As with the slow climb of Lady Gaga‘s “Just Dance” in 2008 (which didn’t hit #1 until January of 2009) and Ke$ha‘s “Tik Tok” in 2009 (which didn’t hit #1 until January of 2010), Ellie Goulding is just now entering in the Billboard Hot 100 with “Lights”–currently at #6–nearly two entire years after the song was first released on her 2010 debut, Lights.
American radio: Truly at the forefront of pop.
But exposure is exposure, and even if radio is two years late to the dinner table (shocking!), it’s still an amazing platform for her long, long, long awaited follow-up due out later this year. Ellie, apparently, is also aware of this.
No doubt timed with her recent Top 10 climb, the indie-pop songstress has just revealed the first taste of what’s to come from her upcoming album: “Hanging On (feat. Tinie Tempah),” a song that both revisits Ellie’s earliest work while exploring unbelievably exciting new territory.
The track is actually a cover of dream-pop singer Active Child‘s 2011 album track “Hanging On,” although the production has been significantly revamped.
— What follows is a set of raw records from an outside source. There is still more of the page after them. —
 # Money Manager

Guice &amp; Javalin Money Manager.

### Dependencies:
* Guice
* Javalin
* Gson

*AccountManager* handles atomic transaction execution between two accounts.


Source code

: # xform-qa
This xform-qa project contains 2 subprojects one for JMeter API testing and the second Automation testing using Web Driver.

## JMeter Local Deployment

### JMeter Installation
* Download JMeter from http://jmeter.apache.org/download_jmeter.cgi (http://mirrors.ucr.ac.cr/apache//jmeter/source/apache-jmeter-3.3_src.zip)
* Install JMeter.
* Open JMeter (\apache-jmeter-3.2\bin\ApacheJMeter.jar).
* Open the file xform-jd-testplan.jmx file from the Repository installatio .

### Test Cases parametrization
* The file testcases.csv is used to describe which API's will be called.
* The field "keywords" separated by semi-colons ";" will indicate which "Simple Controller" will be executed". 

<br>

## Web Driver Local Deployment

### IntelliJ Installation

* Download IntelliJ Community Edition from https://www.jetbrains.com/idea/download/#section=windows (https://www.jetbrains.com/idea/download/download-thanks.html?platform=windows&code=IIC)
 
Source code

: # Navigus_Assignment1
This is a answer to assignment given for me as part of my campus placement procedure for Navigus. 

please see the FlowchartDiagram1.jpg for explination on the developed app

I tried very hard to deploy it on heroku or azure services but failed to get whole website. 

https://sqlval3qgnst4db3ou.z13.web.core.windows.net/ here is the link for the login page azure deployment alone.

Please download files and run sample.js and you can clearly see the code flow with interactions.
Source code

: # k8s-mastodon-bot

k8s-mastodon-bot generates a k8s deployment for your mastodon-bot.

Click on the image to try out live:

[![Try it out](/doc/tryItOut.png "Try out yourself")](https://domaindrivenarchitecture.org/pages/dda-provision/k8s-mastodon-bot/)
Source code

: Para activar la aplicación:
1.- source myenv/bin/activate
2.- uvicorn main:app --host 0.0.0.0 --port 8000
With its one-minute introduction of fluttery, stuttered vocals, the song starts off as a familiar nod to “Starry Eyed.” Shortly thereafter, the production–as crafted by Billboard (Ke$ha, Britney)–sees Ellie floating in between sparse ambient sound, moody synthesizers and jagged dubstep-infused beats, resulting in something darker and more experimental than we’ve ever heard from her before.
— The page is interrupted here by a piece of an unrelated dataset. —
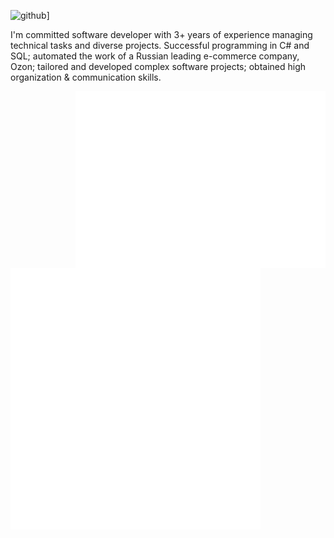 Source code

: ![github](https://img.shields.io/badge/GitHub-000000?style=for-the-badge&logo=GitHub&logoColor=white)]

I'm committed software developer with 3+ years of experience managing technical tasks and diverse projects. Successful programming in C# and SQL; automated the work of a Russian leading e-commerce company, Ozon; tailored and developed complex software projects; obtained high organization & communication skills.

<img align="right" src="/metrics.plugin.leetcode.svg" alt="Metrics" width="400">
<img align="left" src="/general.svg" alt="Metrics" width="400">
“I just can’t keep hanging on to you and me,” Ellie trembles before the crashing chorus fills the speakers. With its complicated structure and Ellie’s wild yelping falsetto throughout, “Hanging On” plays like a cross between The Weeknd and Usher‘s own slow-burn masterpiece from earlier this year, the Diplo-produced “Climax.”
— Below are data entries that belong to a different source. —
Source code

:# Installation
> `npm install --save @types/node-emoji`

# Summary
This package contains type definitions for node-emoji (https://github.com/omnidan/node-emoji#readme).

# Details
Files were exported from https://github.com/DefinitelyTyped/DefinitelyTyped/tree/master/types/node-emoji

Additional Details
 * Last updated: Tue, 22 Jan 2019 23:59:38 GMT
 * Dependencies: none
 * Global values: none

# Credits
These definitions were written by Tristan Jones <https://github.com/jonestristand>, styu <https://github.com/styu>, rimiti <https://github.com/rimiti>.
The only drawback of the phenomenal production is the inclusion of Tinie Tempah. I don’t dislike Tinie, but his verse lands smack-dab in the middle of an incredibly emotionally charged vocal performance. It’s intrusive and grating, instantly sucking the momentum right out of the song. If there’s a solo version that exists, let’s hope it makes the album, because that rap feels slapped on for no good reason.
“Hanging On” would never work as a single–it’s the opposite of radio-friendly. However, it’s somehow even more exciting than what I could have imagined. If the production remains this polished and next-level throughout the entire record, I won’t be surprised if Ellie goes from being a indie-pop curiosity in the States to a household name. It’s about time.
“Hanging On” is available as a free download.